Весенний день долог. Солнце еще висело над кестеровскими тополями. Снега в хуторе уже не было. Да и в поле держался он лишь в низинах, возле кустов, в оврагах. Тянул низовой северный ветерок, напоминая о том, что зима все еще здесь, рядом, и не хочет расстаться со своими правами.

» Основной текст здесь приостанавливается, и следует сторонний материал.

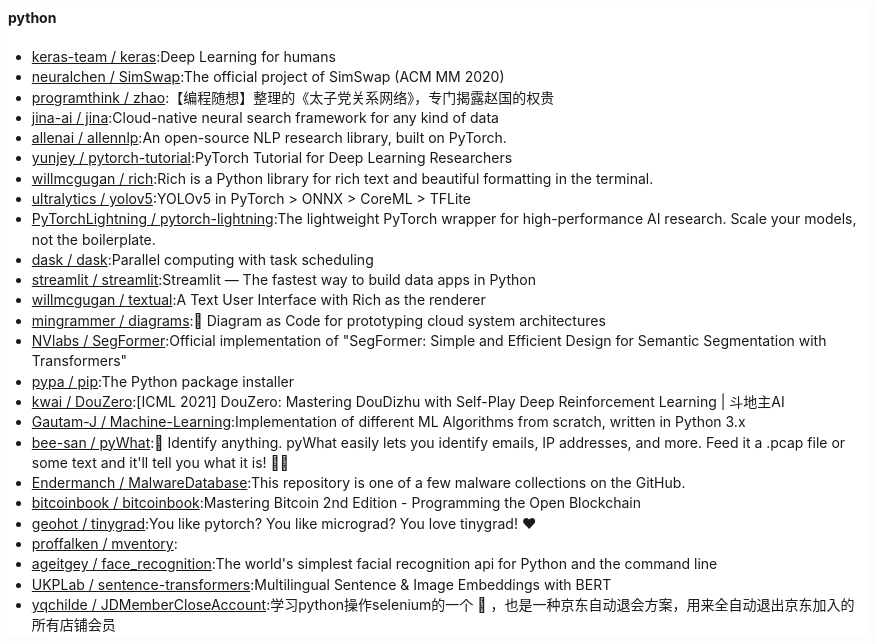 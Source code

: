 #### python
* [keras-team / keras](https://github.com/keras-team/keras):Deep Learning for humans
* [neuralchen / SimSwap](https://github.com/neuralchen/SimSwap):The official project of SimSwap (ACM MM 2020)
* [programthink / zhao](https://github.com/programthink/zhao):【编程随想】整理的《太子党关系网络》，专门揭露赵国的权贵
* [jina-ai / jina](https://github.com/jina-ai/jina):Cloud-native neural search framework for any kind of data
* [allenai / allennlp](https://github.com/allenai/allennlp):An open-source NLP research library, built on PyTorch.
* [yunjey / pytorch-tutorial](https://github.com/yunjey/pytorch-tutorial):PyTorch Tutorial for Deep Learning Researchers
* [willmcgugan / rich](https://github.com/willmcgugan/rich):Rich is a Python library for rich text and beautiful formatting in the terminal.
* [ultralytics / yolov5](https://github.com/ultralytics/yolov5):YOLOv5 in PyTorch > ONNX > CoreML > TFLite
* [PyTorchLightning / pytorch-lightning](https://github.com/PyTorchLightning/pytorch-lightning):The lightweight PyTorch wrapper for high-performance AI research. Scale your models, not the boilerplate.
* [dask / dask](https://github.com/dask/dask):Parallel computing with task scheduling
* [streamlit / streamlit](https://github.com/streamlit/streamlit):Streamlit — The fastest way to build data apps in Python
* [willmcgugan / textual](https://github.com/willmcgugan/textual):A Text User Interface with Rich as the renderer
* [mingrammer / diagrams](https://github.com/mingrammer/diagrams):🎨
Diagram as Code for prototyping cloud system architectures
* [NVlabs / SegFormer](https://github.com/NVlabs/SegFormer):Official implementation of "SegFormer: Simple and Efficient Design for Semantic Segmentation with Transformers"
* [pypa / pip](https://github.com/pypa/pip):The Python package installer
* [kwai / DouZero](https://github.com/kwai/DouZero):[ICML 2021] DouZero: Mastering DouDizhu with Self-Play Deep Reinforcement Learning | 斗地主AI
* [Gautam-J / Machine-Learning](https://github.com/Gautam-J/Machine-Learning):Implementation of different ML Algorithms from scratch, written in Python 3.x
* [bee-san / pyWhat](https://github.com/bee-san/pyWhat):🐸
Identify anything. pyWhat easily lets you identify emails, IP addresses, and more. Feed it a .pcap file or some text and it'll tell you what it is!
🧙‍♀️
* [Endermanch / MalwareDatabase](https://github.com/Endermanch/MalwareDatabase):This repository is one of a few malware collections on the GitHub.
* [bitcoinbook / bitcoinbook](https://github.com/bitcoinbook/bitcoinbook):Mastering Bitcoin 2nd Edition - Programming the Open Blockchain
* [geohot / tinygrad](https://github.com/geohot/tinygrad):You like pytorch? You like micrograd? You love tinygrad!
❤️
* [proffalken / mventory](https://github.com/proffalken/mventory):
* [ageitgey / face_recognition](https://github.com/ageitgey/face_recognition):The world's simplest facial recognition api for Python and the command line
* [UKPLab / sentence-transformers](https://github.com/UKPLab/sentence-transformers):Multilingual Sentence & Image Embeddings with BERT
* [yqchilde / JDMemberCloseAccount](https://github.com/yqchilde/JDMemberCloseAccount):学习python操作selenium的一个
🌰
，也是一种京东自动退会方案，用来全自动退出京东加入的所有店铺会员
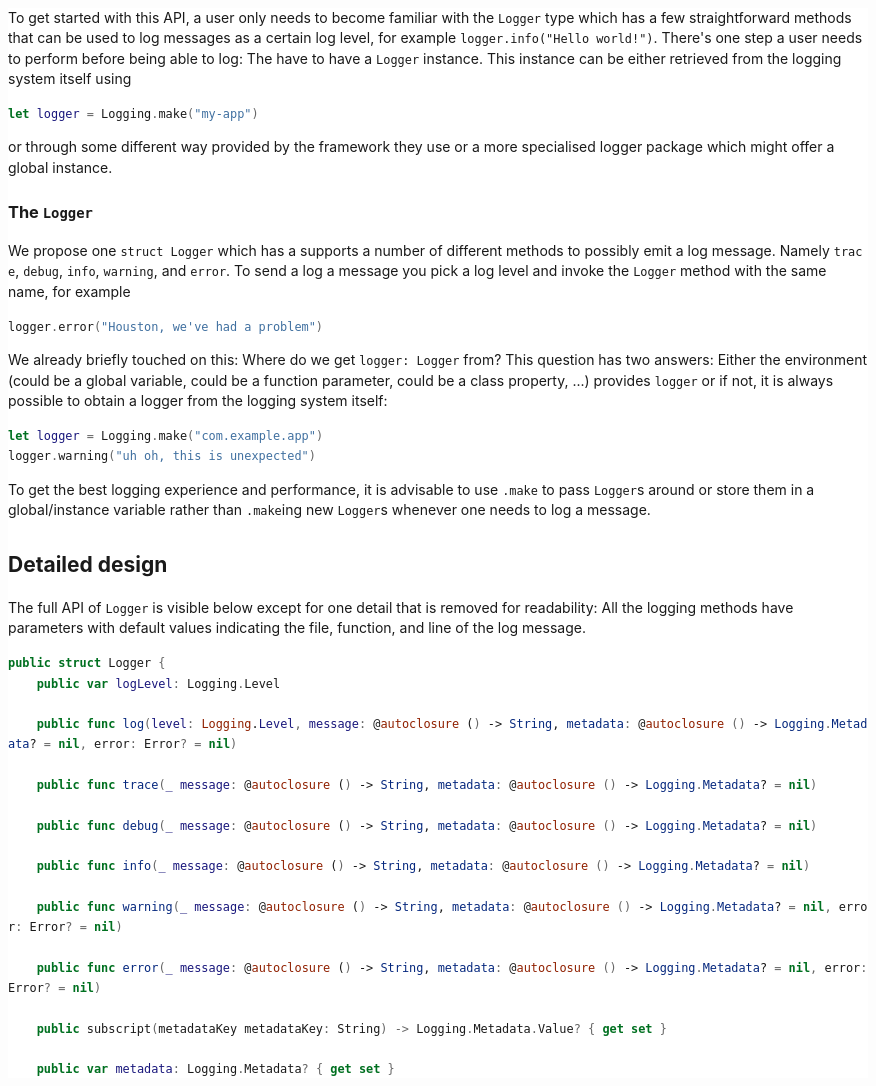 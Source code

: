 To get started with this API, a user only needs to become familiar with the `Logger` type which has a few straightforward methods that can be used to log messages as a certain log level, for example `logger.info("Hello world!")`. There's one step a user needs to perform before being able to log: The have to have a `Logger` instance. This instance can be either retrieved from the logging system itself using

```swift
let logger = Logging.make("my-app")
```

or through some different way provided by the framework they use or a more specialised logger package which might offer a global instance.

### The `Logger`

We propose one `struct Logger` which has a supports a number of different methods to possibly emit a log message. Namely `trace`, `debug`, `info`, `warning`, and `error`. To send a log a message you pick a log level and invoke the `Logger` method with the same name, for example

```swift
logger.error("Houston, we've had a problem")
```

We already briefly touched on this: Where do we get `logger: Logger` from? This question has two answers: Either the environment (could be a global variable, could be a function parameter, could be a class property, ...) provides `logger` or if not, it is always possible to obtain a logger from the logging system itself:

```swift
let logger = Logging.make("com.example.app")
logger.warning("uh oh, this is unexpected")
```

To get the best logging experience and performance, it is advisable to use `.make` to pass `Logger`s around or store them in a global/instance variable rather than `.make`ing new `Logger`s whenever one needs to log a message.

## Detailed design

The full API of `Logger` is visible below except for one detail that is removed for readability: All the logging methods have parameters with default values indicating the file, function, and line of the log message.

```swift
public struct Logger {
    public var logLevel: Logging.Level

    public func log(level: Logging.Level, message: @autoclosure () -> String, metadata: @autoclosure () -> Logging.Metadata? = nil, error: Error? = nil)

    public func trace(_ message: @autoclosure () -> String, metadata: @autoclosure () -> Logging.Metadata? = nil)
    
    public func debug(_ message: @autoclosure () -> String, metadata: @autoclosure () -> Logging.Metadata? = nil)

    public func info(_ message: @autoclosure () -> String, metadata: @autoclosure () -> Logging.Metadata? = nil)
    
    public func warning(_ message: @autoclosure () -> String, metadata: @autoclosure () -> Logging.Metadata? = nil, error: Error? = nil)
    
    public func error(_ message: @autoclosure () -> String, metadata: @autoclosure () -> Logging.Metadata? = nil, error: Error? = nil)
    
    public subscript(metadataKey metadataKey: String) -> Logging.Metadata.Value? { get set }
    
    public var metadata: Logging.Metadata? { get set }
``` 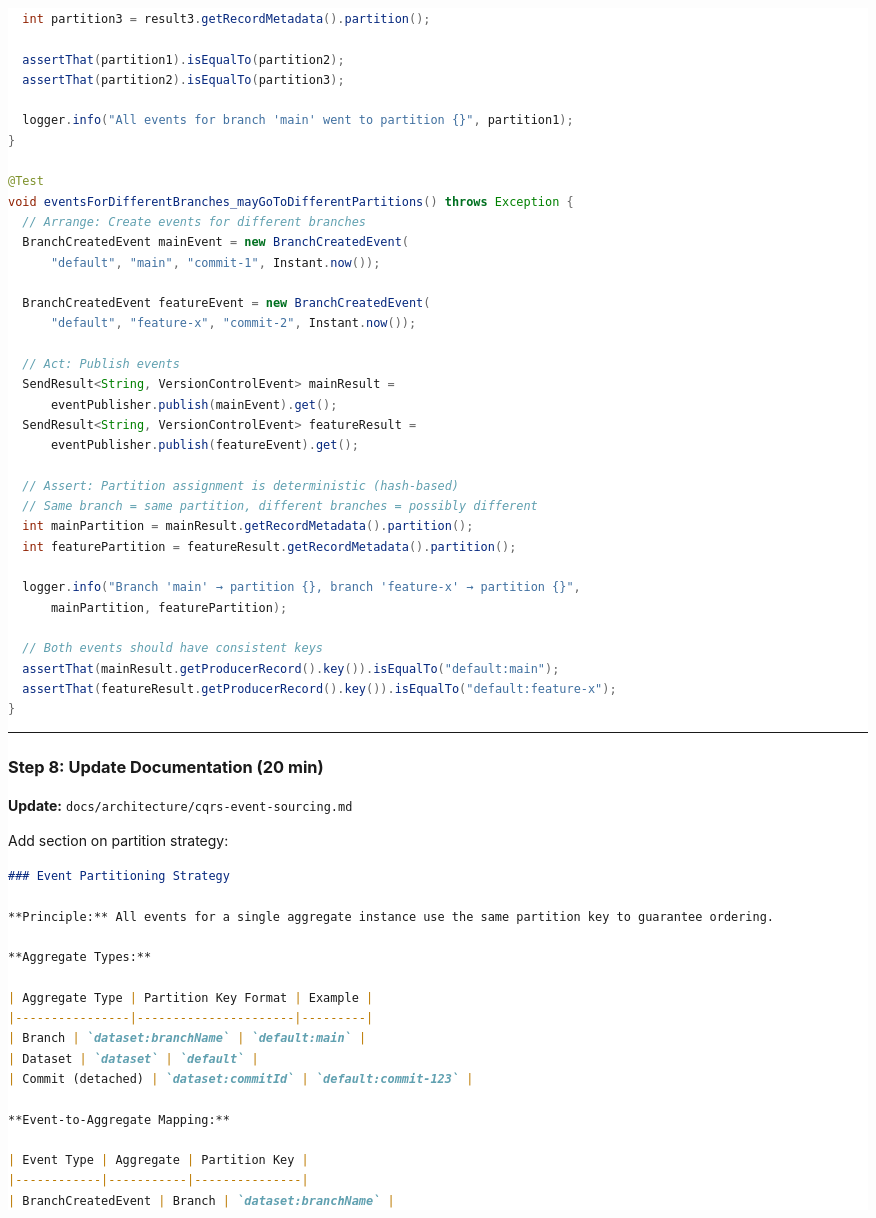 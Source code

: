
 ```java
  int partition3 = result3.getRecordMetadata().partition();

  assertThat(partition1).isEqualTo(partition2);
  assertThat(partition2).isEqualTo(partition3);

  logger.info("All events for branch 'main' went to partition {}", partition1);
}

@Test
void eventsForDifferentBranches_mayGoToDifferentPartitions() throws Exception {
  // Arrange: Create events for different branches
  BranchCreatedEvent mainEvent = new BranchCreatedEvent(
      "default", "main", "commit-1", Instant.now());

  BranchCreatedEvent featureEvent = new BranchCreatedEvent(
      "default", "feature-x", "commit-2", Instant.now());

  // Act: Publish events
  SendResult<String, VersionControlEvent> mainResult =
      eventPublisher.publish(mainEvent).get();
  SendResult<String, VersionControlEvent> featureResult =
      eventPublisher.publish(featureEvent).get();

  // Assert: Partition assignment is deterministic (hash-based)
  // Same branch = same partition, different branches = possibly different
  int mainPartition = mainResult.getRecordMetadata().partition();
  int featurePartition = featureResult.getRecordMetadata().partition();

  logger.info("Branch 'main' → partition {}, branch 'feature-x' → partition {}",
      mainPartition, featurePartition);

  // Both events should have consistent keys
  assertThat(mainResult.getProducerRecord().key()).isEqualTo("default:main");
  assertThat(featureResult.getProducerRecord().key()).isEqualTo("default:feature-x");
}
```

---

### Step 8: Update Documentation (20 min)

**Update:** `docs/architecture/cqrs-event-sourcing.md`

Add section on partition strategy:

```markdown
### Event Partitioning Strategy

**Principle:** All events for a single aggregate instance use the same partition key to guarantee ordering.

**Aggregate Types:**

| Aggregate Type | Partition Key Format | Example |
|----------------|----------------------|---------|
| Branch | `dataset:branchName` | `default:main` |
| Dataset | `dataset` | `default` |
| Commit (detached) | `dataset:commitId` | `default:commit-123` |

**Event-to-Aggregate Mapping:**

| Event Type | Aggregate | Partition Key |
|------------|-----------|---------------|
| BranchCreatedEvent | Branch | `dataset:branchName` |
``` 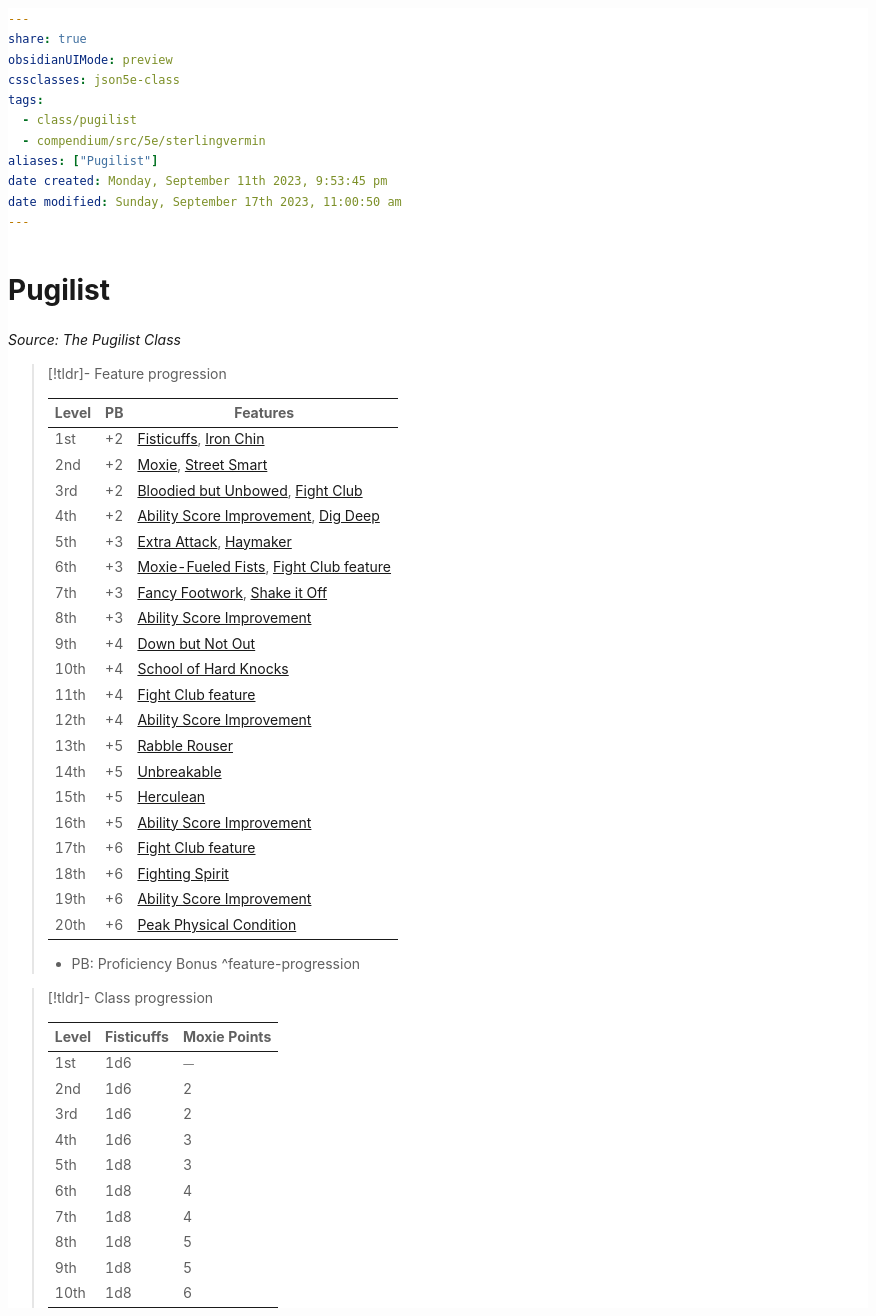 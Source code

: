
```yaml
---
share: true
obsidianUIMode: preview
cssclasses: json5e-class
tags:
  - class/pugilist
  - compendium/src/5e/sterlingvermin
aliases: ["Pugilist"]
date created: Monday, September 11th 2023, 9:53:45 pm
date modified: Sunday, September 17th 2023, 11:00:50 am
---
```

# Pugilist

*Source: The Pugilist Class*  

> [!tldr]- Feature progression
> 
> | Level | PB | Features |
> |-------|----|----------|
> | 1st | +2 | [Fisticuffs](#Fisticuffs%20(Level%201)), [Iron Chin](#Iron%20Chin%20(Level%201)) |
> | 2nd | +2 | [Moxie](#Moxie%20(Level%202)), [Street Smart](#Street%20Smart%20(Level%202)) |
> | 3rd | +2 | [Bloodied but Unbowed](#Bloodied%20but%20Unbowed%20(Level%203)), [Fight Club](#Fight%20Club%20(Level%203)) |
> | 4th | +2 | [Ability Score Improvement](#Ability%20Score%20Improvement%20(Level%204)), [Dig Deep](#Dig%20Deep%20(Level%204)) |
> | 5th | +3 | [Extra Attack](#Extra%20Attack%20(Level%205)), [Haymaker](#Haymaker%20(Level%205)) |
> | 6th | +3 | [Moxie-Fueled Fists](#Moxie-Fueled%20Fists%20(Level%206)), [Fight Club feature](#Fight%20Club%20feature%20(Level%206)) |
> | 7th | +3 | [Fancy Footwork](#Fancy%20Footwork%20(Level%207)), [Shake it Off](#Shake%20it%20Off%20(Level%207)) |
> | 8th | +3 | [Ability Score Improvement](#Ability%20Score%20Improvement%20(Level%208)) |
> | 9th | +4 | [Down but Not Out](#Down%20but%20Not%20Out%20(Level%209)) |
> | 10th | +4 | [School of Hard Knocks](#School%20of%20Hard%20Knocks%20(Level%2010)) |
> | 11th | +4 | [Fight Club feature](#Fight%20Club%20feature%20(Level%2011)) |
> | 12th | +4 | [Ability Score Improvement](#Ability%20Score%20Improvement%20(Level%2012)) |
> | 13th | +5 | [Rabble Rouser](#Rabble%20Rouser%20(Level%2013)) |
> | 14th | +5 | [Unbreakable](#Unbreakable%20(Level%2014)) |
> | 15th | +5 | [Herculean](#Herculean%20(Level%2015)) |
> | 16th | +5 | [Ability Score Improvement](#Ability%20Score%20Improvement%20(Level%2016)) |
> | 17th | +6 | [Fight Club feature](#Fight%20Club%20feature%20(Level%2017)) |
> | 18th | +6 | [Fighting Spirit](#Fighting%20Spirit%20(Level%2018)) |
> | 19th | +6 | [Ability Score Improvement](#Ability%20Score%20Improvement%20(Level%2019)) |
> | 20th | +6 | [Peak Physical Condition](#Peak%20Physical%20Condition%20(Level%2020)) |
> 
> - PB: Proficiency Bonus
^feature-progression

> [!tldr]- Class progression
> 
> | Level | Fisticuffs | Moxie Points |
> |-------|------------|--------------|
> | 1st | 1d6 | ⏤ |
> | 2nd | 1d6 | 2 |
> | 3rd | 1d6 | 2 |
> | 4th | 1d6 | 3 |
> | 5th | 1d8 | 3 |
> | 6th | 1d8 | 4 |
> | 7th | 1d8 | 4 |
> | 8th | 1d8 | 5 |
> | 9th | 1d8 | 5 |
> | 10th | 1d8 | 6 |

А Тимофею эта погода напоминала ту давнюю жуткую весну, когда двинулись они семьей из южных степей, из-за Оренбурга. Отца схоронили еще на месте, а дорогой двух братьев закопали. Самую младшую сестренку в приют отдали. Где она теперь? Жива ли? Голод расправился со всеми. Едва ноги дотащили они с матерью до хутора. Все это до того явственно приблизилось, что Тимофей, зябко шевельнув плечами, вздрогнул, передернулся весь и нырнул во двор к Проказиным.
Дома был один Илья Матвеевич. За последние два-три года жизнь так с ним распорядилась, что будто и не было двужильного неутомимого силача. Летом он и теперь ходил босой, но усох, скрючился. Вроде бы и ростом ниже стал. Волосы сделались, как болотная трава поздней осенью, бледно-зелеными, поредели, и кудри распрямились. Борода хоть и оставалась темной, но тоже проредилась и отмякла.
Заметно начал он сдавать после того, как похоронил жену, внезапно умершую. А потом и Гордей с войны не вернулся. Когда-то жесткий, неприступный цыганистый взгляд сделался теперь до смешного робким и даже пугливым.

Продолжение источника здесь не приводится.